The idea is next,
user selects a pdf file, and then this file converted into an image and such an image is displayed in the application.
In the image the user can choose positions that wants to read from a pdf file, and when the finish with selection position in the background program reads the original pdf and text stored in a txt file.

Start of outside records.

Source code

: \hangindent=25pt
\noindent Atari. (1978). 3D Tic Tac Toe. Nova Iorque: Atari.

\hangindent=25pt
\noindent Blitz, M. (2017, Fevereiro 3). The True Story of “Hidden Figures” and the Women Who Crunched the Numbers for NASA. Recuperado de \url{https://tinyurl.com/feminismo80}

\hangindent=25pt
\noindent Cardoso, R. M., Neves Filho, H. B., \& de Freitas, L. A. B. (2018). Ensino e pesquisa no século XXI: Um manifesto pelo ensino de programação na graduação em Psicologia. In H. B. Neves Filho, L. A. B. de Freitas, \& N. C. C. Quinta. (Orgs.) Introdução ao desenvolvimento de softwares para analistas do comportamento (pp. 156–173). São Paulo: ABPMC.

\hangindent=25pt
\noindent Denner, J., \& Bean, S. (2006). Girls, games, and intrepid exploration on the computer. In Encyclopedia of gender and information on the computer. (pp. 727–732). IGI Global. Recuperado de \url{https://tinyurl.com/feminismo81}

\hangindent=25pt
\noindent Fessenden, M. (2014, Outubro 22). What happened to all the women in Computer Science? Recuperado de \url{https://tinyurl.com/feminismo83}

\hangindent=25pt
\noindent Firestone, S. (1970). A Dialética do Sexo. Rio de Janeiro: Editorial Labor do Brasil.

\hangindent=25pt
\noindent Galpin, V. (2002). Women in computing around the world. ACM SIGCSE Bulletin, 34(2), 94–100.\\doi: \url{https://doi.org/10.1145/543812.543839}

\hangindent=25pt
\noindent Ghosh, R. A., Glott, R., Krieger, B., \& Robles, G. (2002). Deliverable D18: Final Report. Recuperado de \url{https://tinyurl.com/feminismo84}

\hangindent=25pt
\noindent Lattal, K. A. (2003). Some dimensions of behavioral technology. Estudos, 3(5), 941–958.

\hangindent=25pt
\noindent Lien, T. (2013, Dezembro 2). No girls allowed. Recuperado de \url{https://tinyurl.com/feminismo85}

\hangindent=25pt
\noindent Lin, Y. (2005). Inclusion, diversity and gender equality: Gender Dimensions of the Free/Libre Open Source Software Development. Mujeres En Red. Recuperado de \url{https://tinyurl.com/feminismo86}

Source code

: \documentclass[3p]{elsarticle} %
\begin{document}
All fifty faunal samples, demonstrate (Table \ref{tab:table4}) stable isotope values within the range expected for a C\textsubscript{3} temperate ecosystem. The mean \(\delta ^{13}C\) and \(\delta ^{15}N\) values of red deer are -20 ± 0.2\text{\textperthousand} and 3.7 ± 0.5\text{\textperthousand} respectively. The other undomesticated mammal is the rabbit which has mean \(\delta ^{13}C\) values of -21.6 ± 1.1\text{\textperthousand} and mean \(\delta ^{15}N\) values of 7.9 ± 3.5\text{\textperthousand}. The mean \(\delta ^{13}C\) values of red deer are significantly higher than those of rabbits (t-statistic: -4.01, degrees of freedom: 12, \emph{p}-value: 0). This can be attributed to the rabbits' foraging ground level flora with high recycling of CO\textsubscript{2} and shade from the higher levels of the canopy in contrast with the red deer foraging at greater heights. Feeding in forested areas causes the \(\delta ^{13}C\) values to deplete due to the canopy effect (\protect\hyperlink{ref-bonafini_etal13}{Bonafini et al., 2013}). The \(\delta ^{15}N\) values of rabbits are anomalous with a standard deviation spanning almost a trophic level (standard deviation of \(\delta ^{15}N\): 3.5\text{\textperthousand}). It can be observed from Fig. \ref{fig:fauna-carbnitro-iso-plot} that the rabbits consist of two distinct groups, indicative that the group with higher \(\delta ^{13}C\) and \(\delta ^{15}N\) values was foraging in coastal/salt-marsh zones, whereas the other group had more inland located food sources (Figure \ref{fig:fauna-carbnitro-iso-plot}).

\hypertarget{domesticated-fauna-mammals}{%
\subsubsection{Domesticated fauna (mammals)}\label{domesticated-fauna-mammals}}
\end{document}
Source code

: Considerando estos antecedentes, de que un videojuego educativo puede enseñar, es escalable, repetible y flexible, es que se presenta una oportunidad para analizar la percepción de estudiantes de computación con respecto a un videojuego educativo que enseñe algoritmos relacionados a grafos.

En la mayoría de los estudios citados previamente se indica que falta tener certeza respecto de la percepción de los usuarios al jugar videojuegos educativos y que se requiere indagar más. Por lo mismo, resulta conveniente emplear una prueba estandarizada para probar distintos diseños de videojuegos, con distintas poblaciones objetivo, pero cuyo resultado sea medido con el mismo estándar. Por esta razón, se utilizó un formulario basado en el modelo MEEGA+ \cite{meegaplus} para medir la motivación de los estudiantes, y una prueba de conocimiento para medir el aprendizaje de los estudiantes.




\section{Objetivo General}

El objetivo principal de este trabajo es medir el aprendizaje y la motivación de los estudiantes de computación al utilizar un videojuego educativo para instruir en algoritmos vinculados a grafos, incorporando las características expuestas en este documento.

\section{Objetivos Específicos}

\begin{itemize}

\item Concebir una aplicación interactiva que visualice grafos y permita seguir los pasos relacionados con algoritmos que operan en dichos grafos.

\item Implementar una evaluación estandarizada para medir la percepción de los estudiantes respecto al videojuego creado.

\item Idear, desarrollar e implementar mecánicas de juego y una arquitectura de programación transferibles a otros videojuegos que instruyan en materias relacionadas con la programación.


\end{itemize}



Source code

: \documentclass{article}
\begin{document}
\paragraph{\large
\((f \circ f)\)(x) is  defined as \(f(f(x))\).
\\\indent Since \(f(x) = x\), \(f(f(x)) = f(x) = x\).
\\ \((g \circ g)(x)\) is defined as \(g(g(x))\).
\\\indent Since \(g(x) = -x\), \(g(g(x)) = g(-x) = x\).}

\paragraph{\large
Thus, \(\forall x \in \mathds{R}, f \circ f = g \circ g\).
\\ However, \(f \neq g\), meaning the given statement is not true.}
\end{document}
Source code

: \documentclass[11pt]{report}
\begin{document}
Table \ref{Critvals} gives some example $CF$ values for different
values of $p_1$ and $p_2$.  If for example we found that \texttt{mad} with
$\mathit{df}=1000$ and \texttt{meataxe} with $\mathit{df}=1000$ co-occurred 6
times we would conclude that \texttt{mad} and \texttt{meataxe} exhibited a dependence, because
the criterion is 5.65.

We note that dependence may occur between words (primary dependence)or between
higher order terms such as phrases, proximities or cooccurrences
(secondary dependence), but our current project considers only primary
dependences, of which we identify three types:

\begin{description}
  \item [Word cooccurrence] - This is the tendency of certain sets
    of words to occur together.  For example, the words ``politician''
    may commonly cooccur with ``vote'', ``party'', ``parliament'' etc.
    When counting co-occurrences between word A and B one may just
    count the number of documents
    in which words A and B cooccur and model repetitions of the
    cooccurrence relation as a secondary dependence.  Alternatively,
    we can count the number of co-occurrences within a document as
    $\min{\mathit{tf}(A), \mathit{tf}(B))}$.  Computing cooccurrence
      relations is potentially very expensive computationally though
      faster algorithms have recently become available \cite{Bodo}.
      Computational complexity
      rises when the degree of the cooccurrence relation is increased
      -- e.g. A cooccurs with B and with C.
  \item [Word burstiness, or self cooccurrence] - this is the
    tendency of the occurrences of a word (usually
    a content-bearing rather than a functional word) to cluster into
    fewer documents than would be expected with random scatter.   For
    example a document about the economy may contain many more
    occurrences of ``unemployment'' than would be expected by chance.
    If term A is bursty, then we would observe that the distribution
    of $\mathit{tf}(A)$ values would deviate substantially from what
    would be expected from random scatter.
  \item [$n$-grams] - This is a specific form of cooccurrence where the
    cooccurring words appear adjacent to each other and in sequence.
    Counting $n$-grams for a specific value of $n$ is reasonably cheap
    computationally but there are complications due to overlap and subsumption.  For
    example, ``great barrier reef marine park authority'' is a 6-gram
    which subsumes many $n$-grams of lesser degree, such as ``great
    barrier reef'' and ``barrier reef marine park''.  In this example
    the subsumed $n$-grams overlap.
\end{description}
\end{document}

It is important that the resulting image from pdf file is the same size as himself pdf file
The next code convert pdf to image. I use pdfrenderer-0.9.1.jar
import java.awt.Rectangle;
import java.awt.image.BufferedImage;
import java.io.File;
import java.io.FileNotFoundException;
import java.io.IOException;
import java.io.RandomAccessFile;
import java.nio.ByteBuffer;
import java.nio.channels.FileChannel;
import javax.imageio.ImageIO;
import com.sun.pdfview.PDFFile;
import com.sun.pdfview.PDFPage;
public class Pdf2Image {
public static void main(String[] args) {
File file = new File("E:\\invoice-template-1.pdf");
RandomAccessFile raf;
try {
raf = new RandomAccessFile(file, "r");
FileChannel channel = raf.getChannel();
ByteBuffer buf = channel.map(FileChannel.MapMode.READ_ONLY, 0, channel.size());
PDFFile pdffile = new PDFFile(buf);
// draw the first page to an image
int num=pdffile.getNumPages();
for(int i=0;i<num;i++)
{
PDFPage page = pdffile.getPage(i);
//get the width and height for the doc at the default zoom
int width=(int)page.getBBox().getWidth();
int height=(int)page.getBBox().getHeight();
Rectangle rect = new Rectangle(0,0,width,height);
int rotation=page.getRotation();
Rectangle rect1=rect;
if(rotation==90 || rotation==270)
rect1=new Rectangle(0,0,rect.height,rect.width);
//generate the image
BufferedImage img = (BufferedImage)page.getImage(
rect.width, rect.height, //width & height
rect1, // clip rect
null, // null for the ImageObserver
true, // fill background with white
true // block until drawing is done
);
ImageIO.write(img, "png", new File("E:/invoice-template-"+i+".png"));
}
}
catch (FileNotFoundException e1) {
System.err.println(e1.getLocalizedMessage());
} catch (IOException e) {
System.err.println(e.getLocalizedMessage());
}
}
}
Then the image is displayed to the user in JavaFX application in ImageView components. Can you help me to get the exact position of the mouse, the mouse when the user selects a portion of the image from which you want to read the text in the pdf file?
With this code I read pdf file and get text from the set position, only I must to manually input position:( . I use pdfbox-1.3.1.jar. I would like to position the client chooses to keep a picture in the list and read the text from the pdf file with all of these positions.
File file = new File("E:/invoice-template-1.pdf");
PDDocument document = PDDocument.load(file);
PDFTextStripperByArea stripper = new PDFTextStripperByArea();
stripper.setSortByPosition(true);
Rectangle rect1 = new Rectangle(38, 275, 15, 100);
Rectangle rect2 = new Rectangle(54, 275, 40, 100);
stripper.addRegion("row1column1", rect1);
stripper.addRegion("row1column2", rect2);
List allPages = document.getDocumentCatalog().getAllPages();
List<PDPage> pages = document.getDocumentCatalog().getAllPages();
int j = 0;
for (PDPage page : pages) {
stripper.extractRegions(page);
stripper.setSortByPosition(true);
List<String> regions = stripper.getRegions();
for (String region : regions) {
String text = stripper.getTextForRegion(region);
System.out.println("Region: " + region + " on Page " + j);
System.out.println("\tText: \n" + text);
}
For example, in the next invoice, I want to select the 4 positions to export the text, and when you select the picture, the dimensions of keeping in the list, then go through the list and from those positions export text from pdf file.